■ **About this exercise**:
Copy out each line of the listing below where the string "Heruko" appears.

"""

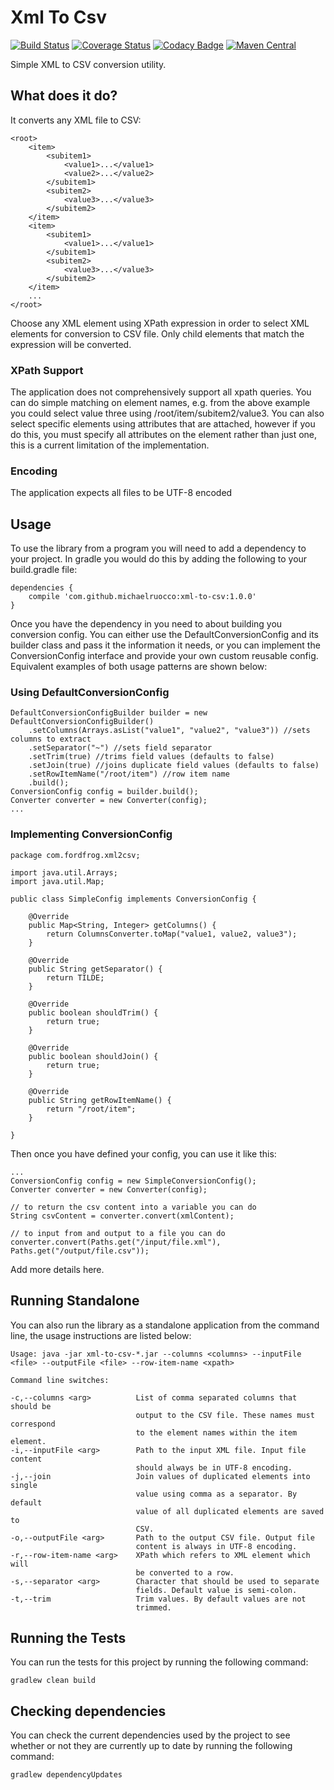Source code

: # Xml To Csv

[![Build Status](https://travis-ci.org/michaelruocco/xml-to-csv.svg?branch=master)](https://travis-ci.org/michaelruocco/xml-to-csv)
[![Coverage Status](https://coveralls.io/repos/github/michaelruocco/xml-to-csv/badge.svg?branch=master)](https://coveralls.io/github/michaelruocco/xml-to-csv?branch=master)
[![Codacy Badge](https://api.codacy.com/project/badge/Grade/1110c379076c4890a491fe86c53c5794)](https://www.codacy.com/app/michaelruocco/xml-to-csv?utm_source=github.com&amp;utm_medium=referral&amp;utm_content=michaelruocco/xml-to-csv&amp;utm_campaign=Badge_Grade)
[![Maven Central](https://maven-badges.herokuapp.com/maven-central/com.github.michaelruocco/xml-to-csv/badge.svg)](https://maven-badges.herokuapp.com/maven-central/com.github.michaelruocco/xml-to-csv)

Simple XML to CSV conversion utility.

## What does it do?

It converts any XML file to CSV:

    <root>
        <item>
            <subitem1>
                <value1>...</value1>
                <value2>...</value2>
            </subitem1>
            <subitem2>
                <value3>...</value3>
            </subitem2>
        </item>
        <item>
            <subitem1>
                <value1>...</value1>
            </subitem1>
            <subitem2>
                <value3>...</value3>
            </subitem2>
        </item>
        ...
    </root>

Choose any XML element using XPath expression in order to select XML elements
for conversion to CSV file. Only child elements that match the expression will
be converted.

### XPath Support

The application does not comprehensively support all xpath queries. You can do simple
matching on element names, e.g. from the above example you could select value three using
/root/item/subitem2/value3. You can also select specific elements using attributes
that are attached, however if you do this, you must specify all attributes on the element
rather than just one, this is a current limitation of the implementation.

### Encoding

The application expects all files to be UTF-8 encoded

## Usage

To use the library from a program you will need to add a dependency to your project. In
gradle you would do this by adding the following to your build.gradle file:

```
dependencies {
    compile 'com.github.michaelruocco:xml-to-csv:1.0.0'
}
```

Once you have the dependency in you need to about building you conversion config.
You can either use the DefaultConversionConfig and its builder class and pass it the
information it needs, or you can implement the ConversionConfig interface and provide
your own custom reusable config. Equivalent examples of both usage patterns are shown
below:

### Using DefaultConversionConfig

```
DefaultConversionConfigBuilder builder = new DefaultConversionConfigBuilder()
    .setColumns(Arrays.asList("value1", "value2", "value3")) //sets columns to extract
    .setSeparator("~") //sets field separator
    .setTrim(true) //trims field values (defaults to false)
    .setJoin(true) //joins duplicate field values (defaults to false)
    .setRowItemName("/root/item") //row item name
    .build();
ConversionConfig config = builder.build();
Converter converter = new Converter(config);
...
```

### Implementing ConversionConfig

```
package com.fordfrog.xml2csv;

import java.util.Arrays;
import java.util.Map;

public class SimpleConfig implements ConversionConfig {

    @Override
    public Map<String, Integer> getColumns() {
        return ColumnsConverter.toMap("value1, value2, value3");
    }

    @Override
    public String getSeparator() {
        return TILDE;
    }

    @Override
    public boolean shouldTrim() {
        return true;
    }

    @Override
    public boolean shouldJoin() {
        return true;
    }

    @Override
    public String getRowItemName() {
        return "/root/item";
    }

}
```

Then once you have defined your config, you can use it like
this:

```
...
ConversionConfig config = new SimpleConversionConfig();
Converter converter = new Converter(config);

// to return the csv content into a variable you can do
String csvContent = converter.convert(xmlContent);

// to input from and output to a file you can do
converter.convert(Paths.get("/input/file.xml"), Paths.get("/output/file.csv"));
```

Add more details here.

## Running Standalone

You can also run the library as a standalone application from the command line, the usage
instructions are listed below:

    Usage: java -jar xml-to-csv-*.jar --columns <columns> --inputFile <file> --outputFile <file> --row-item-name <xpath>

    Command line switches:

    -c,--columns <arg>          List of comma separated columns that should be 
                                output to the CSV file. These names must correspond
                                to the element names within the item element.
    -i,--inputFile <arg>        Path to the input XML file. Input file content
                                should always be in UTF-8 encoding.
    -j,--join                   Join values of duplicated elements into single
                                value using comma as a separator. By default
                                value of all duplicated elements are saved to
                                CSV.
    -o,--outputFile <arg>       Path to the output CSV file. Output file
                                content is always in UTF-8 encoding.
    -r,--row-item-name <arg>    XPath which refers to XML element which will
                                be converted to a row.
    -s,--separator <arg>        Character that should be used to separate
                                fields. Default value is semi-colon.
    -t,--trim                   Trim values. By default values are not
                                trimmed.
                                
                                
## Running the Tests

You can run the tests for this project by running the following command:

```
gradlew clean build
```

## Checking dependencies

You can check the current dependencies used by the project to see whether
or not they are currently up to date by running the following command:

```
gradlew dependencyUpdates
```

"""
"""

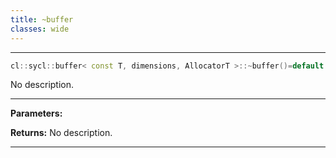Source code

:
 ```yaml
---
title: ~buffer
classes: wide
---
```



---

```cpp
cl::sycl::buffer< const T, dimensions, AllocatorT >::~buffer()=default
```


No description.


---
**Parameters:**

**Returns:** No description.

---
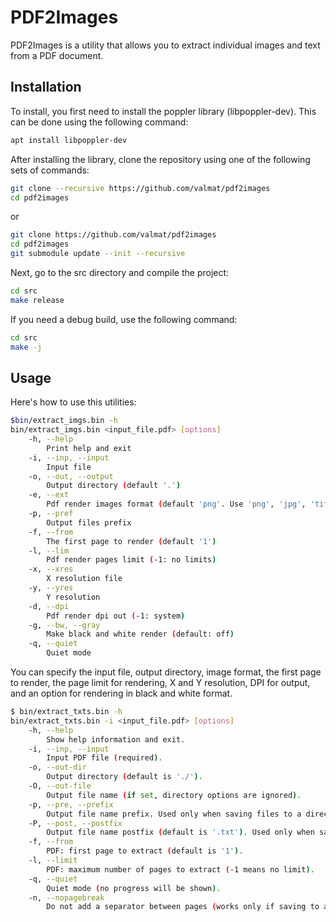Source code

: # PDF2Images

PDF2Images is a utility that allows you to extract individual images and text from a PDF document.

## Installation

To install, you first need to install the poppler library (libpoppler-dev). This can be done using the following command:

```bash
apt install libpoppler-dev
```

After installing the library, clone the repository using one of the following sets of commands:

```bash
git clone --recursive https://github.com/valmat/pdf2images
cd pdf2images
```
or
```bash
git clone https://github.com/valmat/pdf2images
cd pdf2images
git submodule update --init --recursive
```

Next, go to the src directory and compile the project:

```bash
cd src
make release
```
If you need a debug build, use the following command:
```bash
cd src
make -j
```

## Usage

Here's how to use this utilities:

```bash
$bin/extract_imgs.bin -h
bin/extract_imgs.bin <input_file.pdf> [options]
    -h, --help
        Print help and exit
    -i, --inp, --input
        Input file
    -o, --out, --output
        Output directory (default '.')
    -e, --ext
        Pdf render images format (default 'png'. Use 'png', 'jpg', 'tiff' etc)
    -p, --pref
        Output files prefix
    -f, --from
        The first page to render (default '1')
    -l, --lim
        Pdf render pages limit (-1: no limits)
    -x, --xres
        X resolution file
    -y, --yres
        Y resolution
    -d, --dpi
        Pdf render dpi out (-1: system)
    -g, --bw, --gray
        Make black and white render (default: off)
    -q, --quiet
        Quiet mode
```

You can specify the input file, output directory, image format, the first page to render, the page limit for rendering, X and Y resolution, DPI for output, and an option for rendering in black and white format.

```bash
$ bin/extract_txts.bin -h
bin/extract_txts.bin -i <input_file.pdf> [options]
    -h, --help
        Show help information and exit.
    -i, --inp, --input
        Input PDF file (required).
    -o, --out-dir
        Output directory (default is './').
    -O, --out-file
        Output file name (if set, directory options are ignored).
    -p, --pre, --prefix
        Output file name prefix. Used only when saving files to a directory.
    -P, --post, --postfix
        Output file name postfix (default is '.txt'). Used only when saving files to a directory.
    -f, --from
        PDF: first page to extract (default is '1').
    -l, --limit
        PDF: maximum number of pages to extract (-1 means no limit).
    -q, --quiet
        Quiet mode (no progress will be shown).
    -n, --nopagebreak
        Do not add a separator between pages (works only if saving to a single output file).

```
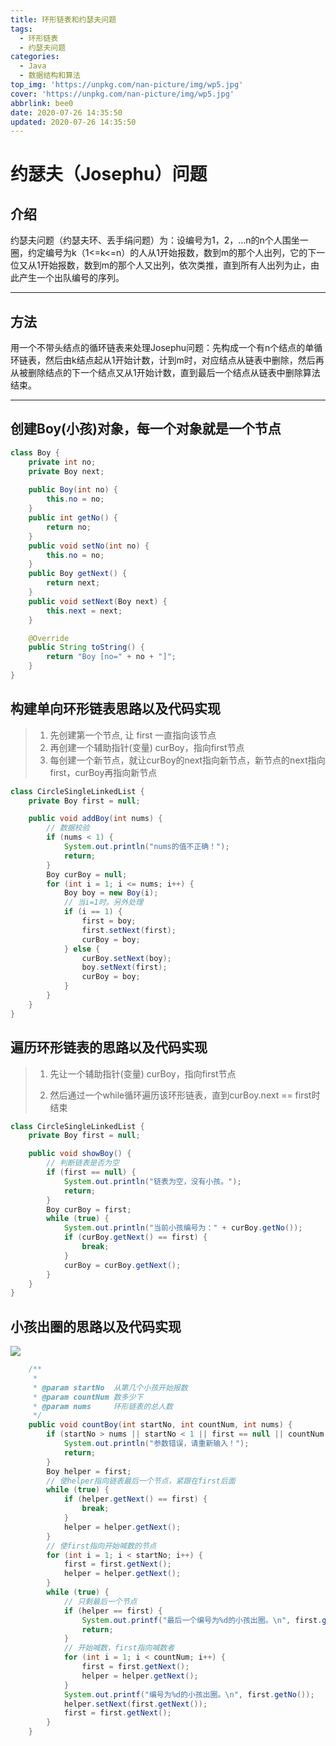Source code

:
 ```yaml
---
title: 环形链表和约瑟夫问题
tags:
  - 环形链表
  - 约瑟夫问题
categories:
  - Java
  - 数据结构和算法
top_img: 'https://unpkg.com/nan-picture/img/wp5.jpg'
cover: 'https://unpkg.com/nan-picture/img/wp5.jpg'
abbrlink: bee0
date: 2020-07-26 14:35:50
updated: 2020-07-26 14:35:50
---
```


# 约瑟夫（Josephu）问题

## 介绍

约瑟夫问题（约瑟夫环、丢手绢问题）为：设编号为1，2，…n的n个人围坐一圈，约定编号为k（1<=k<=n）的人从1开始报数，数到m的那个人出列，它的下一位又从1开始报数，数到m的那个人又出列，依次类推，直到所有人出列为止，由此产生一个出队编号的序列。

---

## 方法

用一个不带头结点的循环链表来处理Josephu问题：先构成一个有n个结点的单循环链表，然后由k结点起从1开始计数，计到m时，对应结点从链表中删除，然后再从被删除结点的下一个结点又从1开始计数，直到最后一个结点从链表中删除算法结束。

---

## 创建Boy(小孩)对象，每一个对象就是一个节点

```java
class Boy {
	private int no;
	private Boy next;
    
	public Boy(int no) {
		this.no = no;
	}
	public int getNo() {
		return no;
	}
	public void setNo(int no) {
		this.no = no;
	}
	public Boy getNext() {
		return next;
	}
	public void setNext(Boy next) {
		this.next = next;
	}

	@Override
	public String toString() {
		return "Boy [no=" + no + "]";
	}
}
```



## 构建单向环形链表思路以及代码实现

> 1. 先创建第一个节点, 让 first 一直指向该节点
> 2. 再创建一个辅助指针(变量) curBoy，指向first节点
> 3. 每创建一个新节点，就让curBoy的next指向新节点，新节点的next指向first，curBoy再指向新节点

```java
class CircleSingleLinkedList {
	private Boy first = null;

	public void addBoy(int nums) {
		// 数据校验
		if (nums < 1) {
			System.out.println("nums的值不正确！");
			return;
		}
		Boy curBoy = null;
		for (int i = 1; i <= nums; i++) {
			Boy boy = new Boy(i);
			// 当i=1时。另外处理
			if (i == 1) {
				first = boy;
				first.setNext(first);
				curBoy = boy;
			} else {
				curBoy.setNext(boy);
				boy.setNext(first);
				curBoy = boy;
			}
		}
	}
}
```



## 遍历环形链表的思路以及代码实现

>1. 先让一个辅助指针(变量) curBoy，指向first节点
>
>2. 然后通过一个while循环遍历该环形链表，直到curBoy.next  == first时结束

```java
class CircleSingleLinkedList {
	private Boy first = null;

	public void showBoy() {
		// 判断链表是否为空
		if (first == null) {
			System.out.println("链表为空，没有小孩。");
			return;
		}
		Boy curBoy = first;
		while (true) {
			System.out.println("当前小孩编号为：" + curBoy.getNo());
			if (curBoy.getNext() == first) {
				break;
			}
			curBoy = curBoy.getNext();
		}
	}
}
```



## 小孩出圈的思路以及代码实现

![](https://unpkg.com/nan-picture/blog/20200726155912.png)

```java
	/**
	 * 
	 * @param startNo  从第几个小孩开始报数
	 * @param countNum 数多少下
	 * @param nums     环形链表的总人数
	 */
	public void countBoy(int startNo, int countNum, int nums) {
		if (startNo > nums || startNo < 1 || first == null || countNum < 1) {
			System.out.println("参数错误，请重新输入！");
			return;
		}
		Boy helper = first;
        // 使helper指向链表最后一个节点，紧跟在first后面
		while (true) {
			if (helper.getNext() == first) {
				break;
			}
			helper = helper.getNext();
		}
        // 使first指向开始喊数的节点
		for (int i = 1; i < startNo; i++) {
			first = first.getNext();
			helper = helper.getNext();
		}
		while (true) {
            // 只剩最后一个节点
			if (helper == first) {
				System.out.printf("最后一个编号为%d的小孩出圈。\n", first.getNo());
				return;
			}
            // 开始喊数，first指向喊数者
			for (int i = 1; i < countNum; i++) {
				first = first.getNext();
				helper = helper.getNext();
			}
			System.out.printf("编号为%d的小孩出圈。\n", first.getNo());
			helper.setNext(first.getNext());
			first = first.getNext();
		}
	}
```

"""
"""

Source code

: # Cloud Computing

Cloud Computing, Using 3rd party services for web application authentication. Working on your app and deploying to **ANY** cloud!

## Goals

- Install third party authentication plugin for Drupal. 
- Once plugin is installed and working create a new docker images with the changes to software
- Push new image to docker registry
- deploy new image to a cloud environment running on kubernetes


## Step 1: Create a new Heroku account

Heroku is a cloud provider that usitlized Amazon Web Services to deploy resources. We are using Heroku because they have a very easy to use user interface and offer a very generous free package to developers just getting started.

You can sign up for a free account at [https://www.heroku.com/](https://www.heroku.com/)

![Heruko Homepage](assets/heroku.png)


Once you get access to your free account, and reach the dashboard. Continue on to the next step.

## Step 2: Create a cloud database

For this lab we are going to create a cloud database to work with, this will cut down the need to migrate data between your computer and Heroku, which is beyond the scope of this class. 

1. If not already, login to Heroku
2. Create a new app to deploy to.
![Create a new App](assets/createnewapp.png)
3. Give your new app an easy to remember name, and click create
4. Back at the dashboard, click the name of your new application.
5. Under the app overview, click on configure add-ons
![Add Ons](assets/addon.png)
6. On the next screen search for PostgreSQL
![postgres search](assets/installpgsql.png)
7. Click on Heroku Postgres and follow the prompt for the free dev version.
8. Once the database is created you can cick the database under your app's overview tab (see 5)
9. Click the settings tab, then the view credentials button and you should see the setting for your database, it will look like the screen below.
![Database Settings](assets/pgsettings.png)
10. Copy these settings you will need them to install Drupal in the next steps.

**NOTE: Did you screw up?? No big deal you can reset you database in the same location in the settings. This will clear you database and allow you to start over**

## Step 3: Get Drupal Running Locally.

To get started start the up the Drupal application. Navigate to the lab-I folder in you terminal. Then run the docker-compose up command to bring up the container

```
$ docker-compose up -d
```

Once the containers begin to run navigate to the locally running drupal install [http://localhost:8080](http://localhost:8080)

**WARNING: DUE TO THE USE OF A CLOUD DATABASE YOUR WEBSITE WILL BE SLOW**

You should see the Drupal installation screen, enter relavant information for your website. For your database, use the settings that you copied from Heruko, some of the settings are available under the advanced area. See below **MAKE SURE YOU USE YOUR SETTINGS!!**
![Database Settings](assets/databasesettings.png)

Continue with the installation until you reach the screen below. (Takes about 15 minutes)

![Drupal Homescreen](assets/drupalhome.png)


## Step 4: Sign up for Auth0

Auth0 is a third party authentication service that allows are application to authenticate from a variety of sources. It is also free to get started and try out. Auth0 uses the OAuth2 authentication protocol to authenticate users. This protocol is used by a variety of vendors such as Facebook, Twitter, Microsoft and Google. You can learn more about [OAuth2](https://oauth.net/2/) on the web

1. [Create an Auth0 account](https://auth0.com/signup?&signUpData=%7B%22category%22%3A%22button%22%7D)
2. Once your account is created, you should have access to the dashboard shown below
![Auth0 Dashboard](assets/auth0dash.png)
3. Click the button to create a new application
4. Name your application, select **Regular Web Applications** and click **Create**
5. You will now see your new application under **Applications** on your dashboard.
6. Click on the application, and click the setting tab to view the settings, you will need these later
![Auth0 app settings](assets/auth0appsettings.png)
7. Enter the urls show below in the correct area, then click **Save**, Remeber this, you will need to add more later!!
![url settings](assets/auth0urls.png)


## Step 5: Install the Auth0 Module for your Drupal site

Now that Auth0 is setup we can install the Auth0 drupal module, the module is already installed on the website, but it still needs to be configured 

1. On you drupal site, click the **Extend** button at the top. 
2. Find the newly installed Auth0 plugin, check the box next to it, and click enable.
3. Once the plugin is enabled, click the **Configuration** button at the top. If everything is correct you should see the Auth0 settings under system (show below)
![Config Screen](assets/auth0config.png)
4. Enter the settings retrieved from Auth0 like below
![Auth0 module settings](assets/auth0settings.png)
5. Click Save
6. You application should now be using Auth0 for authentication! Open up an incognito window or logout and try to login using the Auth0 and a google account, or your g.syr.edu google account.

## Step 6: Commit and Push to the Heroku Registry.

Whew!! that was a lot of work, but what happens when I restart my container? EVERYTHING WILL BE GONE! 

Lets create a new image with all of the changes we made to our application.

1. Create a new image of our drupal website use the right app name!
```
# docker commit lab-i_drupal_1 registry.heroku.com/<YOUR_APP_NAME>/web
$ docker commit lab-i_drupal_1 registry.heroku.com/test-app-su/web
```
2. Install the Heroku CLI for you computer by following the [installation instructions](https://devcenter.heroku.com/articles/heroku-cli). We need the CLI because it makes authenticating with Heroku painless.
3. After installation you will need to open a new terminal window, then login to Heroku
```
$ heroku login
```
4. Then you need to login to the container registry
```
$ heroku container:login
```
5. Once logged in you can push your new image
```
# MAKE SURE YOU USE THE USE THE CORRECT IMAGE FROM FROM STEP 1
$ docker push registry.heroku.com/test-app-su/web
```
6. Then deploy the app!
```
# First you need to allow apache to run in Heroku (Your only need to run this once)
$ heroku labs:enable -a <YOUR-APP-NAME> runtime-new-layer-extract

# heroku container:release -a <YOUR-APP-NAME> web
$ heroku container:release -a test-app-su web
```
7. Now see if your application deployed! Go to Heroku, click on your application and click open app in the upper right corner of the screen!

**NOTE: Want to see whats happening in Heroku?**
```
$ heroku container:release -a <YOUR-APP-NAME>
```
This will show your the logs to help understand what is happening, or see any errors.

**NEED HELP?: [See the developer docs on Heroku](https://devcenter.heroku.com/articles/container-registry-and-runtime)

"""

■ **Response below**:
![Heruko Homepage](assets/heroku.png)
You should see the Drupal installation screen, enter relavant information for your website. For your database, use the settings that you copied from Heruko, some of the settings are available under the advanced area. See below **MAKE SURE YOU USE YOUR SETTINGS!!**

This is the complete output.